● **AIM OF THE EXERCISE**:
Please repeat, exactly as written, the line containing "- Art: Zaubern" and every line after it through the end of the records below.

EXCERPTED RECORDS section start

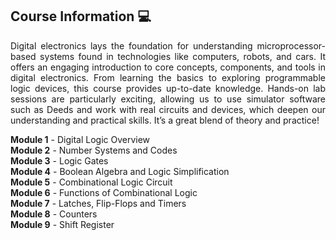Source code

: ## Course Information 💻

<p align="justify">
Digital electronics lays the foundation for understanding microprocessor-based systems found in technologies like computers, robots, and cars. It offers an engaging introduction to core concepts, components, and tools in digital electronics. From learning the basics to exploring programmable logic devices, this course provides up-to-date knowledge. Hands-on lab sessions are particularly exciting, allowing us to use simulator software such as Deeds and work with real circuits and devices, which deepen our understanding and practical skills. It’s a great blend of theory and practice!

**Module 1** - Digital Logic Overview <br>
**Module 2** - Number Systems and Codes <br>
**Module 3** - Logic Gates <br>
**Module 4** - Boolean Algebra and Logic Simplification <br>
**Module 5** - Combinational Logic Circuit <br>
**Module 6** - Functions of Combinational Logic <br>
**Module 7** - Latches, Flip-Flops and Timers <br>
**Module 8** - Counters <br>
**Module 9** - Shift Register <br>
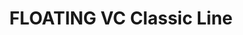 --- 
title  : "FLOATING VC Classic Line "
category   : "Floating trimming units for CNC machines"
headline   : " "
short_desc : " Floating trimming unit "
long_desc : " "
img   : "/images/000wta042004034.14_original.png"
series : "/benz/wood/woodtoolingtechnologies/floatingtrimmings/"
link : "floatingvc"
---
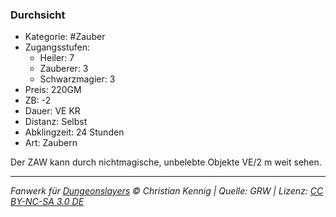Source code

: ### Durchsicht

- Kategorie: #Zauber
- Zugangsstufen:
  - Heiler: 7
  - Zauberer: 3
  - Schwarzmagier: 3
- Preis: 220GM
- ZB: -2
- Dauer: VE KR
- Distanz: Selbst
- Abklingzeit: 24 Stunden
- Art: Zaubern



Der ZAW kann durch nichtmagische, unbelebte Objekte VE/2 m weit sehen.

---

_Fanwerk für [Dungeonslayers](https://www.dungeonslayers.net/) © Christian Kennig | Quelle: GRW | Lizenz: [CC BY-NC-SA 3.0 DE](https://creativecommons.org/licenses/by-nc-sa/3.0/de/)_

EXCERPTED RECORDS section end

● **OUTPUT FOR THIS TASK**:
- Art: Zaubern



Der ZAW kann durch nichtmagische, unbelebte Objekte VE/2 m weit sehen.

---

_Fanwerk für [Dungeonslayers](https://www.dungeonslayers.net/) © Christian Kennig | Quelle: GRW | Lizenz: [CC BY-NC-SA 3.0 DE](https://creativecommons.org/licenses/by-nc-sa/3.0/de/)_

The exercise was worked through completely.